But there are an infinite number of input parameters, as the input may be Continuous.
Given an output Y, all input parametersare independant of each other, i.e
$P(X|y_i) = \prod_j P(x_j|y_i)$
By modelling $P(x_j|y_i)$ as a Gaussian function, we have a total of $2n$ parameters for every $y_i$. In the case of the binary output, there are a total of $2n + 2n + 1$ parameters only, which reduces the complexity of the problem. $P(x_j|y_1) = 2n$ $P(x_j|y_2) = 2n$ $P(y_1) = \theta,\ P(y_2)=1-\theta$
This is called the Naive Bayes algorithm.
Since we are looking at the joint probability distribution, and if we know it, we can generate a sample. Hence this model is also known as a generative sample.
We can also model the entire problem as an N dimensional Gaussian without the [#Conditional Independance Assumption].
For this, we need an N dimensional $\vec{\mu}$ and a covarience matrix which has $\mathcal{O}(n^2)$
So here, we have a total of $\mathcal{O}(n^2)$. Hence, [#Conditional Independance Assumption] makes the parameter space linear in $n$.
Basically, constraining the Hypothesis space reduces the complexity of the ML problem.

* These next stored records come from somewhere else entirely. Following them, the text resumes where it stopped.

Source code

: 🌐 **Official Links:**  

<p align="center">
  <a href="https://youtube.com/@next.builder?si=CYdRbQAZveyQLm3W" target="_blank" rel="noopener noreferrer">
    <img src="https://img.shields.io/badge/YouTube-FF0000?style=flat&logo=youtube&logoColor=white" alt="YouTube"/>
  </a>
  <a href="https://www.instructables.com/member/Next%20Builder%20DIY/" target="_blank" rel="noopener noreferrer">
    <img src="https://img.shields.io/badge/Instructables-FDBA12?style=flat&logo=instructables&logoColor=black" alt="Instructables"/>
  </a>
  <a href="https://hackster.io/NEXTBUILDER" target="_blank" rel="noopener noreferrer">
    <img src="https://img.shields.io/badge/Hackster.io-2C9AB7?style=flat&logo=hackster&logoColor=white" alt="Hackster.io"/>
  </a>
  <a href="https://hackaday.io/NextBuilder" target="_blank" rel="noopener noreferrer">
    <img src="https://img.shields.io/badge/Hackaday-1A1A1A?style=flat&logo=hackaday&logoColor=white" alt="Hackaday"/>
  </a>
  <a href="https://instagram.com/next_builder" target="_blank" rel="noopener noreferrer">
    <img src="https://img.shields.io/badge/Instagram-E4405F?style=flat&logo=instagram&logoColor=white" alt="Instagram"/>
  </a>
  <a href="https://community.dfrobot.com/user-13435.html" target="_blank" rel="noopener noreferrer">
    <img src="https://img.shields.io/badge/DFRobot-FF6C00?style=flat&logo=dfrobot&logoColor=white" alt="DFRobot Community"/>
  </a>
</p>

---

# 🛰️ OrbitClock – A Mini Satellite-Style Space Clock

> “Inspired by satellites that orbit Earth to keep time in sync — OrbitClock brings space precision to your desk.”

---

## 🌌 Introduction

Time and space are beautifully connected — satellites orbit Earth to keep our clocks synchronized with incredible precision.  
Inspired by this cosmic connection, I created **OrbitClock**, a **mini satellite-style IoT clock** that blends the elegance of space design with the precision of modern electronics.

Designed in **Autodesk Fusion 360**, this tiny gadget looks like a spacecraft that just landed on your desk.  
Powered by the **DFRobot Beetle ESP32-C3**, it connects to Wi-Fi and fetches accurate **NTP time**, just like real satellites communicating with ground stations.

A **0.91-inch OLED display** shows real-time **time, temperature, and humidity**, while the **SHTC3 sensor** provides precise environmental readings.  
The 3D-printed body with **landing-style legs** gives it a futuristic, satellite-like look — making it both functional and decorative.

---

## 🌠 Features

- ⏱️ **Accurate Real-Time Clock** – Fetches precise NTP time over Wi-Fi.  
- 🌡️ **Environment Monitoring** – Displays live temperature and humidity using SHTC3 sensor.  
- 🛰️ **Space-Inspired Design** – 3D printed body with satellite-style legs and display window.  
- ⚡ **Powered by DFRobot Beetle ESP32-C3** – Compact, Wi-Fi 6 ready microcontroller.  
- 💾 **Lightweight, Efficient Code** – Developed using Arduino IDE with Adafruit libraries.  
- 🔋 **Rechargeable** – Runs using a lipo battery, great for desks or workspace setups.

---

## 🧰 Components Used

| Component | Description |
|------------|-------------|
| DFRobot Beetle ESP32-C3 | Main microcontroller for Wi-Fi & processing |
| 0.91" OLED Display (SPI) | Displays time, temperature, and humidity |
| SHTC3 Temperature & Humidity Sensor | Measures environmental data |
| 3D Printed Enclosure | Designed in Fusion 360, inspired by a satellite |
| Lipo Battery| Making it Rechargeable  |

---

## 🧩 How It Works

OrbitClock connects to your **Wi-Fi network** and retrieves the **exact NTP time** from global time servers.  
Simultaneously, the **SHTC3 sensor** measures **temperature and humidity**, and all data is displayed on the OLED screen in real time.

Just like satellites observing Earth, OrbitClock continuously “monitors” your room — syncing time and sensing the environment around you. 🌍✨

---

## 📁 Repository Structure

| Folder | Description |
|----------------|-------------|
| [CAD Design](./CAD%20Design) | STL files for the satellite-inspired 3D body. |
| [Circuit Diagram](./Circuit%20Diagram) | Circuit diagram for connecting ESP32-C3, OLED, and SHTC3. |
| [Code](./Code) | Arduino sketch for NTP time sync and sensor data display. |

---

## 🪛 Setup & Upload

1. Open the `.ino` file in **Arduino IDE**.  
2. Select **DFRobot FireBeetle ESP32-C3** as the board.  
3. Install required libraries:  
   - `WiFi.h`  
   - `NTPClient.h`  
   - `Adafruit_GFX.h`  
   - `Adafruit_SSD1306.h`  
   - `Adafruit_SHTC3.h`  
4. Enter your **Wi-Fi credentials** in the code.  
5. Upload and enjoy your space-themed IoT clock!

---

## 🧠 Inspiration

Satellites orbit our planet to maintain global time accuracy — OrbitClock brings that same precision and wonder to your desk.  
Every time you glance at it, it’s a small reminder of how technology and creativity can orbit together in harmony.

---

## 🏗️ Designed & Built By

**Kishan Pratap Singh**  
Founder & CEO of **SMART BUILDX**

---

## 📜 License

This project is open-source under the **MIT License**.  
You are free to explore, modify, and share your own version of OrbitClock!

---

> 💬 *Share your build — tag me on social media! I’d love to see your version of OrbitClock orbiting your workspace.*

We can further simplify the model further, by considering
$P(y_i|X) = \frac{1}{1+\exp(\sum\beta_i x_i)}$
This model has only $n+1$ parameters.
P(y_1|X) = P(y_2|X) $\implies 0 = \sum \beta_i x_i$
That is, our discrimination boundary is a plane. If the data cannot be cut by the plane, then we cannot use this assumption.
Constraint defined on our hypothesis set is known as a Language Bias, and it is our choice which Language Bias to pick.